Screenshot of the app running in OpenStep Mac OS X 10.2 JaguarMac OS X 10.4 TigerMac OS X 10.6 Snow LeopardOS X 10.8 Mountain LionOS X 10.10 YosemitemacOS 10.12 SierramacOS 10.15 CatalinamacOS 15 Sequoia

What is MathEdit

A calculator application I wrote as a learning exercise. Its a traditional Mac document-based application that sort of looks like TextEdit, but when you write math equations into it and type = then it solves them for you in-line. It sort of resembles the "Math Notes" feature Apple added to Notes in macOS 15 Sequoia but MathEdit has one trick up its sleeve… it runs on every version of Mac OS X, including Mac OS X's predecessor OpenStep.

Why MathEdit

I wrote MathEdit as a learning exercise. It was supposed to be an experiment in learning how to develop for OpenStep, i.e. without Swift, without ARC, without Blocks, without Properties, etc. But I ended up learning a whole lot more. I can honestly say that learning how to develop for OpenStep will bring you much closer to how Cocoa and Cocoa Touch actually work. The OpenStep documentation is wonderful and you get the sense that every object in Foundation and AppKit was delightfully crafted with its own personality and quirks. It has been a joy to bring a single codebase through 30 years of Apple Operating System history.

For Users

Features

  • ✅ In-line math expression solving
  • ✅ PEMDAS order of operations
  • ✅ Basic operators + - / * ^
  • ✅ Roots e.g. 4R256= (cube root of 256)
  • ✅ Logarithms e.g. 10L1000= (log base 10 of 1000)
  • ✅ Carries over previous solution
  • ✅ Syntax highlighting
  • ✅ Theme-able with custom fonts and colors
  • ✅ Dark Mode
  • ✅ Physical keyboard and Virtual Keypad
  • ✅ Autosave and Autoresume so data is never lost

How to Download

Mac App Store

If you want to support the development of MathEdit, please buy it from the Mac App Store. Your support is greatly appreciated.

Download App Manually

The app is a normal Mac app saved in ZIP format. The builds folder contains builds for each version of Mac OS X sorted by date the build was made. Use the newest date in the newest operating system possible.

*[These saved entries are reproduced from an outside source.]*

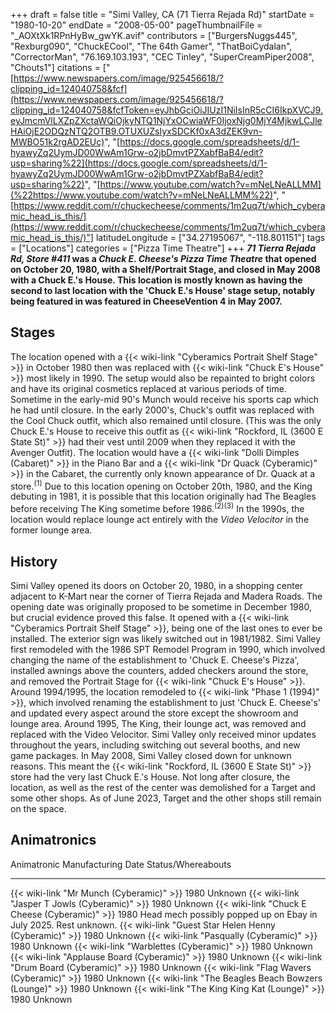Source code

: +++
draft = false
title = "Simi Valley, CA (71 Tierra Rejada Rd)"
startDate = "1980-10-20"
endDate = "2008-05-00"
pageThumbnailFile = "_AOXtXk1RPnHyBw_gwYK.avif"
contributors = ["BurgersNuggs445", "Rexburg090", "ChuckECool", "The 64th Gamer", "ThatBoiCydalan", "CorrectorMan", "76.169.103.193", "CEC Tinley", "SuperCreamPiper2008", "Chouts1"]
citations = [" [https://www.newspapers.com/image/925456618/?clipping_id=124040758&fcf](https://www.newspapers.com/image/925456618/?clipping_id=124040758&fcfToken=eyJhbGciOiJIUzI1NiIsInR5cCI6IkpXVCJ9.eyJmcmVlLXZpZXctaWQiOjkyNTQ1NjYxOCwiaWF0IjoxNjg0MjY4MjkwLCJleHAiOjE2ODQzNTQ2OTB9.OTUXUZsIyxSDCKf0xA3dZEK9vn-MWBO51k2rgAD2EUc)", "[https://docs.google.com/spreadsheets/d/1-hyawyZq2UymJD00WwAm1Grw-o2jbDmvtPZXabfBaB4/edit?usp=sharing%22](https://docs.google.com/spreadsheets/d/1-hyawyZq2UymJD00WwAm1Grw-o2jbDmvtPZXabfBaB4/edit?usp=sharing%22)", "[https://www.youtube.com/watch?v=mNeLNeALLMM](%22https://www.youtube.com/watch?v=mNeLNeALLMM%22)", "[https://www.reddit.com/r/chuckecheese/comments/1m2uq7t/which_cyberamic_head_is_this/](https://www.reddit.com/r/chuckecheese/comments/1m2uq7t/which_cyberamic_head_is_this/)"]
latitudeLongitude = ["34.27195067", "-118.801151"]
tags = ["Locations"]
categories = ["Pizza Time Theatre"]
+++
***71 Tierra Rejada Rd, Store #411* was a *Chuck E. Cheese's Pizza Time Theatre* that opened on October 20, 1980, with a Shelf/Portrait Stage, and closed in May 2008 with a Chuck E.'s House.
This location is mostly known as having the second to last location with the 'Chuck E.'s House' stage setup, notably being featured in was featured in CheeseVention 4 in May 2007.**

## Stages

The location opened with a {{< wiki-link "Cyberamics Portrait Shelf Stage" >}} in October 1980 then was replaced with {{< wiki-link "Chuck E's House" >}} most likely in 1990. The setup would also be repainted to bright colors and have its original cosmetics replaced at various periods of time. Sometime in the early-mid 90's Munch would receive his sports cap which he had until closure. In the early 2000's, Chuck's outfit was replaced with the Cool Chuck outfit, which also remained until closure. (This was the only Chuck E.'s House to receive this outfit as {{< wiki-link "Rockford, IL (3600 E State St)" >}} had their vest until 2009 when they replaced it with the Avenger Outfit).
The location would have a {{< wiki-link "Dolli Dimples (Cabaret)" >}} in the Piano Bar and a {{< wiki-link "Dr Quack (Cyberamic)" >}} in the Cabaret, the currently only known appearance of Dr. Quack at a store.<sup>(1)</sup>
Due to this location opening on October 20th, 1980, and the King debuting in 1981, it is possible that this location originally had The Beagles before receiving The King sometime before 1986.<sup>(2)(3)</sup> In the 1990s, the location would replace lounge act entirely with the *Video Velocitor* in the former lounge area.

## History

Simi Valley opened its doors on October 20, 1980, in a shopping center adjacent to K-Mart near the corner of Tierra Rejada and Madera Roads. The opening date was originally proposed to be sometime in December 1980, but crucial evidence proved this false. It opened with a {{< wiki-link "Cyberamics Portrait Shelf Stage" >}}, being one of the last ones to ever be installed. The exterior sign was likely switched out in 1981/1982.
Simi Valley first remodeled with the 1986 SPT Remodel Program in 1990, which involved changing the name of the establishment to 'Chuck E. Cheese's Pizza', installed awnings above the counters, added checkers around the store, and removed the Portrait Stage for {{< wiki-link "Chuck E's House" >}}. Around 1994/1995, the location remodeled to {{< wiki-link "Phase 1 (1994)" >}}, which involved renaming the establishment to just 'Chuck E. Cheese's' and updated every aspect around the store except the showroom and lounge area. Around 1995, The King, their lounge act, was removed and replaced with the Video Velocitor. Simi Valley only received minor updates throughout the years, including switching out several booths, and new game packages. In May 2008, Simi Valley closed down for unknown reasons. This meant the {{< wiki-link "Rockford, IL (3600 E State St)" >}} store had the very last Chuck E.'s House. Not long after closure, the location, as well as the rest of the center was demolished for a Target and some other shops. As of June 2023, Target and the other shops still remain on the space.

## Animatronics

  Animatronic                                                  Manufacturing Date   Status/Whereabouts
  ------------------------------------------------------------ -------------------- --------------------
  {{< wiki-link "Mr Munch (Cyberamic)" >}}                 1980                 Unknown
  {{< wiki-link "Jasper T Jowls (Cyberamic)" >}}           1980                 Unknown
  {{< wiki-link "Chuck E Cheese (Cyberamic)" >}}        1980                 Head mech possibly popped up on Ebay in July 2025. Rest unknown.
  {{< wiki-link "Guest Star Helen Henny (Cyberamic)" >}}   1980                 Unknown
  {{< wiki-link "Pasqually (Cyberamic)" >}}                1980                 Unknown
  {{< wiki-link "Warblettes (Cyberamic)" >}}               1980                 Unknown
  {{< wiki-link "Applause Board (Cyberamic)" >}}           1980                 Unknown
  {{< wiki-link "Drum Board (Cyberamic)" >}}               1980                 Unknown
  {{< wiki-link "Flag Wavers (Cyberamic)" >}}              1980                 Unknown
  {{< wiki-link "The Beagles Beach Bowzers (Lounge)" >}}   1980                 Unknown
  {{< wiki-link "The King King Kat (Lounge)" >}}           1980                 Unknown
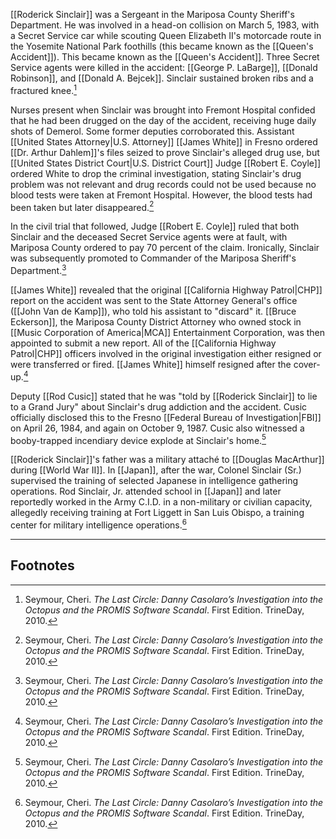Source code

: [[Roderick Sinclair]] was a Sergeant in the Mariposa County Sheriff's Department. He was involved in a head-on collision on March 5, 1983, with a Secret Service car while scouting Queen Elizabeth II's motorcade route in the Yosemite National Park foothills (this became known as the [[Queen's Accident]]). This became known as the [[Queen's Accident]]. Three Secret Service agents were killed in the accident: [[George P. LaBarge]], [[Donald Robinson]], and [[Donald A. Bejcek]]. Sinclair sustained broken ribs and a fractured knee.[^1]

Nurses present when Sinclair was brought into Fremont Hospital confided that he had been drugged on the day of the accident, receiving huge daily shots of Demerol. Some former deputies corroborated this. Assistant [[United States Attorney|U.S. Attorney]] [[James White]] in Fresno ordered [[Dr. Arthur Dahlem]]'s files seized to prove Sinclair's alleged drug use, but [[United States District Court|U.S. District Court]] Judge [[Robert E. Coyle]] ordered White to drop the criminal investigation, stating Sinclair's drug problem was not relevant and drug records could not be used because no blood tests were taken at Fremont Hospital. However, the blood tests had been taken but later disappeared.[^1]

In the civil trial that followed, Judge [[Robert E. Coyle]] ruled that both Sinclair and the deceased Secret Service agents were at fault, with Mariposa County ordered to pay 70 percent of the claim. Ironically, Sinclair was subsequently promoted to Commander of the Mariposa Sheriff's Department.[^1]

[[James White]] revealed that the original [[California Highway Patrol|CHP]] report on the accident was sent to the State Attorney General's office ([[John Van de Kamp]]), who told his assistant to "discard" it. [[Bruce Eckerson]], the Mariposa County District Attorney who owned stock in [[Music Corporation of America|MCA]] Entertainment Corporation, was then appointed to submit a new report. All of the [[California Highway Patrol|CHP]] officers involved in the original investigation either resigned or were transferred or fired. [[James White]] himself resigned after the cover-up.[^1]

Deputy [[Rod Cusic]] stated that he was "told by [[Roderick Sinclair]] to lie to a Grand Jury" about Sinclair's drug addiction and the accident. Cusic officially disclosed this to the Fresno [[Federal Bureau of Investigation|FBI]] on April 26, 1984, and again on October 9, 1987. Cusic also witnessed a booby-trapped incendiary device explode at Sinclair's home.[^1]

[[Roderick Sinclair]]'s father was a military attaché to [[Douglas MacArthur]] during [[World War II]]. In [[Japan]], after the war, Colonel Sinclair (Sr.) supervised the training of selected Japanese in intelligence gathering operations. Rod Sinclair, Jr. attended school in [[Japan]] and later reportedly worked in the Army C.I.D. in a non-military or civilian capacity, allegedly receiving training at Fort Liggett in San Luis Obispo, a training center for military intelligence operations.[^1]

---
## Footnotes

[^1]: Seymour, Cheri. *The Last Circle: Danny Casolaro’s Investigation into the Octopus and the PROMIS Software Scandal*. First Edition. TrineDay, 2010.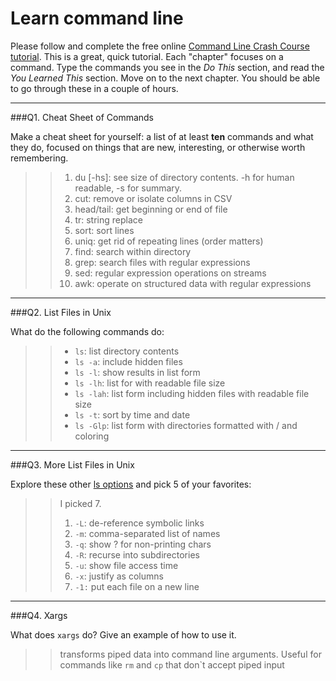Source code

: # Learn command line

Please follow and complete the free online [Command Line Crash Course
tutorial](http://cli.learncodethehardway.org/book/). This is a great,
quick tutorial. Each "chapter" focuses on a command. Type the commands
you see in the _Do This_ section, and read the _You Learned This_
section. Move on to the next chapter. You should be able to go through
these in a couple of hours.

---

###Q1.  Cheat Sheet of Commands  

Make a cheat sheet for yourself: a list of at least **ten** commands and what they do, focused on things that are new, interesting, or otherwise worth remembering.

> > 1. du [-hs]: see size of directory contents. -h for human readable, -s for summary.
> > 2. cut: remove or isolate columns in CSV
> > 3. head/tail: get beginning or end of file
> > 4. tr: string replace 
> > 5. sort: sort lines
> > 6. uniq: get rid of repeating lines (order matters)
> > 7. find: search within directory
> > 8. grep: search files with regular expressions
> > 9. sed: regular expression operations on streams
> > 10. awk: operate on structured data with regular expressions


---

###Q2.  List Files in Unix   

What do the following commands do:  
> > - `ls`: list directory contents 
> > - `ls -a`: include hidden files
> > - `ls -l`: show results in list form
> > - `ls -lh`:  list for with readable file size
> > - `ls -lah`: list form including hidden files with readable file size
> > - `ls -t`: sort by time and date
> > - `ls -Glp`: list form with directories formatted with / and coloring


---

###Q3.  More List Files in Unix  

Explore these other [ls options](http://www.techonthenet.com/unix/basic/ls.php) and pick 5 of your favorites:

> > I picked 7.
> >
> > 1. `-L`: de-reference symbolic links
> > 2. `-m`: comma-separated list of names
> > 3. `-q`: show ? for non-printing chars
> > 4. `-R`: recurse into subdirectories
> > 5. `-u`: show file access time
> > 6. `-x`: justify as columns
> > 7. `-1:` put each file on a new line

---

###Q4.  Xargs   

What does `xargs` do? Give an example of how to use it.

> > transforms piped data into command line arguments.  Useful for commands like `rm` and `cp` that don`t accept piped input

  • Z15 - Sequoia: Notarized Universal Apple Silicon and Intel builds that run on macOS 10.14 and up
    • ☝️☝️☝️This is the recommended build to run on any modern Mac
  • X15 - Catalina: Universal Apple Silicon and Intel 64 bit builds that run on macOS 10.14 and up
  • X8 - Mountain Lion: Intel 64 bit builds that run on Mac OS X 10.7 and up
  • X6 - Snow Leopard: Intel 64 and 32 bit builds that run on Mac OS X 10.6 and up
  • X4 - Tiger: Universal Intel 32 bit and PowerPC 32 bit builds that run on Mac OS X 10.4 and 10.5
  • X2 - Jaguar: PowerPC 32 bit builds that run on Mac OS X 10.2 and 10.3
  • X0 - Cheetah: I admit that I never built a version for Mac OS X 10.0, but the Jaguar version should run
  • 42 - OpenStep Universal Intel 32 bit and Motorola 68K 32 bit builds that run on OpenStep 4.2

For Developers

Watch My Try! Swift Tokyo 2025 Talk

Youtube: I Built an App for NeXTSTEP or:

Follow The Journey on Mastodon

No Account required, I use the #OpenStep tag to flag all posts related to MathEdit. You can follow along or scroll back in time to see how MathEdit evolved over time.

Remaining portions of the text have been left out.